Beginning with the line that holds "### STS 云 API 接口参数" in the data below, give again every line through the one that holds "--tmpSecretKey | String", exactly as written.

[Extracted data entries]
◇ ◇ ◇ ◇ ◇
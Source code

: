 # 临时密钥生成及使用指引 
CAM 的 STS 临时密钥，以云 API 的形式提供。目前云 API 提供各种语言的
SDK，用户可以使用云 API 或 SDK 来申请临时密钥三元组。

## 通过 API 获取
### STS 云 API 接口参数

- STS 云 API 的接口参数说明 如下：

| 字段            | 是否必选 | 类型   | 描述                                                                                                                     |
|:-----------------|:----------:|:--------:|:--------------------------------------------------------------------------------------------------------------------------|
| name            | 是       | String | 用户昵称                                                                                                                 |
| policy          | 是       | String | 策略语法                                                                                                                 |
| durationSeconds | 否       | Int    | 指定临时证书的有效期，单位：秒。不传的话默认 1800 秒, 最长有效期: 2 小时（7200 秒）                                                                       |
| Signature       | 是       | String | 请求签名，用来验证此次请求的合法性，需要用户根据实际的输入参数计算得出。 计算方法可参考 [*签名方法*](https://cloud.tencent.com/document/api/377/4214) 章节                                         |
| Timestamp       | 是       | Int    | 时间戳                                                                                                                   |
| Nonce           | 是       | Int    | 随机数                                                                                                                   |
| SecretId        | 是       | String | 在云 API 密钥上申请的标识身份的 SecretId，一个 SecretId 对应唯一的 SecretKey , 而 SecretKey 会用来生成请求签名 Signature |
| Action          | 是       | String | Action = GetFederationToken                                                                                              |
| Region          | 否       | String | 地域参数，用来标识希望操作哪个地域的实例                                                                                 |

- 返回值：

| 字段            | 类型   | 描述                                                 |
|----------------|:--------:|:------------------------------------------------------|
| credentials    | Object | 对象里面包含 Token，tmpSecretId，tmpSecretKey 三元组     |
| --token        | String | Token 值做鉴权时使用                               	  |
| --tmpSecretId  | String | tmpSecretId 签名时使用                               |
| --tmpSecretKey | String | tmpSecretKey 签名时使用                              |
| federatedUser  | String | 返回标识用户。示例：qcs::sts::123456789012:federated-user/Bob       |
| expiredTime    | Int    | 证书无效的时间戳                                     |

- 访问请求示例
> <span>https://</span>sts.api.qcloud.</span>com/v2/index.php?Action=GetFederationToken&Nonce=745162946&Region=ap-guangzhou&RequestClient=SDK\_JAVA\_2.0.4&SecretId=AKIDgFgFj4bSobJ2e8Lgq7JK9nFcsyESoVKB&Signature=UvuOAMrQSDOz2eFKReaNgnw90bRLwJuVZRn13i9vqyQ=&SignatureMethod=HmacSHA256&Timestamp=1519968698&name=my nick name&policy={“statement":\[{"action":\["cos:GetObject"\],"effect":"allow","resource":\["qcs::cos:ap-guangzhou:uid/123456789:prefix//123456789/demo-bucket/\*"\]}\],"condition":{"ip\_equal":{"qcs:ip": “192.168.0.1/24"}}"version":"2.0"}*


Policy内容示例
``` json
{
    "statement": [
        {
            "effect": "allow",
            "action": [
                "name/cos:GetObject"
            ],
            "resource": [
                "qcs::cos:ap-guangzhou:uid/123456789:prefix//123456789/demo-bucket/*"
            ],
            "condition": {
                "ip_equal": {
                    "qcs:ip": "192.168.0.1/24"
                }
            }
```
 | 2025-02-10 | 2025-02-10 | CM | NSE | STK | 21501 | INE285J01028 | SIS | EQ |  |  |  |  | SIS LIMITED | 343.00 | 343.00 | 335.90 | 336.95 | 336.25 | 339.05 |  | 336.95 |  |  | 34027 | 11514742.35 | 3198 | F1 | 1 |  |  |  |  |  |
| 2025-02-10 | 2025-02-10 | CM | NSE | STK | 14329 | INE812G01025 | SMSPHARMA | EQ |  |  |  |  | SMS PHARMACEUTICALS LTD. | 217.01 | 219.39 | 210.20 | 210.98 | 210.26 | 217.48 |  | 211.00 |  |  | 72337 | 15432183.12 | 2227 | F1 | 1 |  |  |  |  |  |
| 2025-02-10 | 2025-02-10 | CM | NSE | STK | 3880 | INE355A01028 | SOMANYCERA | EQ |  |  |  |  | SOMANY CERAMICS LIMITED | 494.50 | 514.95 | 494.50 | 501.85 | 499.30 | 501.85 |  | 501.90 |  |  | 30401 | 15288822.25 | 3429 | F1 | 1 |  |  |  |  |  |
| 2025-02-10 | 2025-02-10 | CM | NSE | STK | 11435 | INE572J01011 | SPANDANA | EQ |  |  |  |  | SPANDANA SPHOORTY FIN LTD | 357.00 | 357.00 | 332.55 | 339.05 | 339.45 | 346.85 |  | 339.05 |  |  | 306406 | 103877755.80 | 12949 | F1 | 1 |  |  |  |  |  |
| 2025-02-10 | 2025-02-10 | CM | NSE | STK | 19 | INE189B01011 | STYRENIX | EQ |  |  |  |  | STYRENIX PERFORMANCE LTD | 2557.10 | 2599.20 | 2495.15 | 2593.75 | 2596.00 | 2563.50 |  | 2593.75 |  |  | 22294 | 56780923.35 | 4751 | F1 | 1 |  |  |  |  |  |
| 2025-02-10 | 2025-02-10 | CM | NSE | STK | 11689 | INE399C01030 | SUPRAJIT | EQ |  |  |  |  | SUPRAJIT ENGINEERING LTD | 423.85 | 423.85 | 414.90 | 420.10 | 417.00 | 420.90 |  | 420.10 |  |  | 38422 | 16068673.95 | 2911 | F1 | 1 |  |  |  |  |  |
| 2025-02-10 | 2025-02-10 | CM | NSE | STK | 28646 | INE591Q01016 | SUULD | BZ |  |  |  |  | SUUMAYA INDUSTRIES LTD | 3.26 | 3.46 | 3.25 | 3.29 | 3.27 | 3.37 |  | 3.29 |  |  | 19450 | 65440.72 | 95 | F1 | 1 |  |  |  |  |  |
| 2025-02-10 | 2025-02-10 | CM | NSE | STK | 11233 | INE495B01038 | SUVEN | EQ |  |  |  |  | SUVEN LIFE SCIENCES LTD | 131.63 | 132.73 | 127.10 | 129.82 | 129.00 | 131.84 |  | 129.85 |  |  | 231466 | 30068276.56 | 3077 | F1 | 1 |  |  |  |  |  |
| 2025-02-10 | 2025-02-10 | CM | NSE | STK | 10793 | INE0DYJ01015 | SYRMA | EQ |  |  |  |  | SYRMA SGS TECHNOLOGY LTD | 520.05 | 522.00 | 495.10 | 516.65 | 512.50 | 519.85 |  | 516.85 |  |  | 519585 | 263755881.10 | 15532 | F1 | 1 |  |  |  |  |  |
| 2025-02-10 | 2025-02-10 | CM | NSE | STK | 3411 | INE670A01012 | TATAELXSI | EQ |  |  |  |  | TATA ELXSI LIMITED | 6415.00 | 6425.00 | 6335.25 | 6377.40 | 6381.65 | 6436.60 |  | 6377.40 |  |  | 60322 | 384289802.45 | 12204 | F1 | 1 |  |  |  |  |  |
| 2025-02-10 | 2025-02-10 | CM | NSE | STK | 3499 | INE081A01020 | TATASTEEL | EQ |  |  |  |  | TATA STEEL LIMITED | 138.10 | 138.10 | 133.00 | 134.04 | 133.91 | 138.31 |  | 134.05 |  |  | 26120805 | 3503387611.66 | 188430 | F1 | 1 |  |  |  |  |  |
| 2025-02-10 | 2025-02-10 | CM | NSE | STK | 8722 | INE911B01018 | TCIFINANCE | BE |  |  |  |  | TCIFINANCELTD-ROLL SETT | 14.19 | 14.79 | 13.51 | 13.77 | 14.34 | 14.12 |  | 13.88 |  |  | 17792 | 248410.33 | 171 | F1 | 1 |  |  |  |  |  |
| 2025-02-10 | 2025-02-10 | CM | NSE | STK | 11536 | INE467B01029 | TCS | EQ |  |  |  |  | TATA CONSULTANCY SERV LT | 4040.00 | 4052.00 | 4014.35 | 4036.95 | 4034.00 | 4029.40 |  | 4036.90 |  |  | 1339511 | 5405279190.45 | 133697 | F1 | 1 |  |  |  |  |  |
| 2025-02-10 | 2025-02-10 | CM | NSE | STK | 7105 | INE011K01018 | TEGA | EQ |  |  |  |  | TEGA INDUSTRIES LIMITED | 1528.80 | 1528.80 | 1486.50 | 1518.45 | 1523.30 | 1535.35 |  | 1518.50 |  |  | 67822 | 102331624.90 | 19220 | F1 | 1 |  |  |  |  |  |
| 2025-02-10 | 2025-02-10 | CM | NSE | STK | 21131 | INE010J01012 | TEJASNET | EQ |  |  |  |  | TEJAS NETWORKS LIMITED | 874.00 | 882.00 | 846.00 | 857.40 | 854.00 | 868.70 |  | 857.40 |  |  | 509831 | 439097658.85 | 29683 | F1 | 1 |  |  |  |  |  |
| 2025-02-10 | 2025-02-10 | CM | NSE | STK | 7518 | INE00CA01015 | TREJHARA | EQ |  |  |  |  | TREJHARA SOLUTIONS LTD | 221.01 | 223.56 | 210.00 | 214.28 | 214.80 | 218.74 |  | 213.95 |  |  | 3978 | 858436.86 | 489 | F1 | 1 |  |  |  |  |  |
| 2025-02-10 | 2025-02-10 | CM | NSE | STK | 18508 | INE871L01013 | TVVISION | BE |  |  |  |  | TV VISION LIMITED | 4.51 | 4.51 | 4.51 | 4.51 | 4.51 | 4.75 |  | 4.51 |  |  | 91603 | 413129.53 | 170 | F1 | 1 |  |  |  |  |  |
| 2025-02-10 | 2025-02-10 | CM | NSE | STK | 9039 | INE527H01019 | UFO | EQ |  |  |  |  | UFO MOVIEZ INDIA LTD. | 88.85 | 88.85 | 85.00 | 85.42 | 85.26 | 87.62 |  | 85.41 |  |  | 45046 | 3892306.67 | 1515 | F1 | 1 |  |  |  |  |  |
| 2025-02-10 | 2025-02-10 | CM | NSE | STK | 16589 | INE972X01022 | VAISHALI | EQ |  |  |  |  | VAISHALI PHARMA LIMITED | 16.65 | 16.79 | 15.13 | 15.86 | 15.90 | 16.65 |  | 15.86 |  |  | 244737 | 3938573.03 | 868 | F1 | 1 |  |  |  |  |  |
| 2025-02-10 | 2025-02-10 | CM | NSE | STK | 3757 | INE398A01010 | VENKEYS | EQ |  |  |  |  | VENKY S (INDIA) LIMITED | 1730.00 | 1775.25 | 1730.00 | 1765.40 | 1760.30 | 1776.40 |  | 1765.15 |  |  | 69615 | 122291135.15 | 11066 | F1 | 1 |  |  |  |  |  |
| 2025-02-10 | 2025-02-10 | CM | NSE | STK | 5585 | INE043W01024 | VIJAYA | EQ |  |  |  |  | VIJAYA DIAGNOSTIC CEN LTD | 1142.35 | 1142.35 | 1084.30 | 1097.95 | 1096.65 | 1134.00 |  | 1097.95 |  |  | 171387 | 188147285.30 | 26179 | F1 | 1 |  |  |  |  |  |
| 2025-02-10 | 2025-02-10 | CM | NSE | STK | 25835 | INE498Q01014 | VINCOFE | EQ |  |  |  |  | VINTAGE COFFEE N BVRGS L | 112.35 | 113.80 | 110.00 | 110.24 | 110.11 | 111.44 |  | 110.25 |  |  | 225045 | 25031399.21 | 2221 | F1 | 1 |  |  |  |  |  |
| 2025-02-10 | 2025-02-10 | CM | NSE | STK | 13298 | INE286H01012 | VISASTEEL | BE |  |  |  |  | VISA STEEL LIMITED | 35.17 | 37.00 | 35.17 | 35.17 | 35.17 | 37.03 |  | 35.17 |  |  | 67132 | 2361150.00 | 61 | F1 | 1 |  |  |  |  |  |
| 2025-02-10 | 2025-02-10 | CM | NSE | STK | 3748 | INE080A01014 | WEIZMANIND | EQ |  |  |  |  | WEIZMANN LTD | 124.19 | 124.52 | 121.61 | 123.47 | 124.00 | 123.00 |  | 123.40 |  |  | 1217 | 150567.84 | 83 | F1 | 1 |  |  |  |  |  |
◇ ◇ ◇ ◇ ◇
- _Task answer_
### STS 云 API 接口参数

- STS 云 API 的接口参数说明 如下：

| 字段            | 是否必选 | 类型   | 描述                                                                                                                     |
|:-----------------|:----------:|:--------:|:--------------------------------------------------------------------------------------------------------------------------|
| name            | 是       | String | 用户昵称                                                                                                                 |
| policy          | 是       | String | 策略语法                                                                                                                 |
| durationSeconds | 否       | Int    | 指定临时证书的有效期，单位：秒。不传的话默认 1800 秒, 最长有效期: 2 小时（7200 秒）                                                                       |
| Signature       | 是       | String | 请求签名，用来验证此次请求的合法性，需要用户根据实际的输入参数计算得出。 计算方法可参考 [*签名方法*](https://cloud.tencent.com/document/api/377/4214) 章节                                         |
| Timestamp       | 是       | Int    | 时间戳                                                                                                                   |
| Nonce           | 是       | Int    | 随机数                                                                                                                   |
| SecretId        | 是       | String | 在云 API 密钥上申请的标识身份的 SecretId，一个 SecretId 对应唯一的 SecretKey , 而 SecretKey 会用来生成请求签名 Signature |
| Action          | 是       | String | Action = GetFederationToken                                                                                              |
| Region          | 否       | String | 地域参数，用来标识希望操作哪个地域的实例                                                                                 |

- 返回值：

| 字段            | 类型   | 描述                                                 |
|----------------|:--------:|:------------------------------------------------------|
| credentials    | Object | 对象里面包含 Token，tmpSecretId，tmpSecretKey 三元组     |
| --token        | String | Token 值做鉴权时使用                               	  |
| --tmpSecretId  | String | tmpSecretId 签名时使用                               |
| --tmpSecretKey | String | tmpSecretKey 签名时使用                              |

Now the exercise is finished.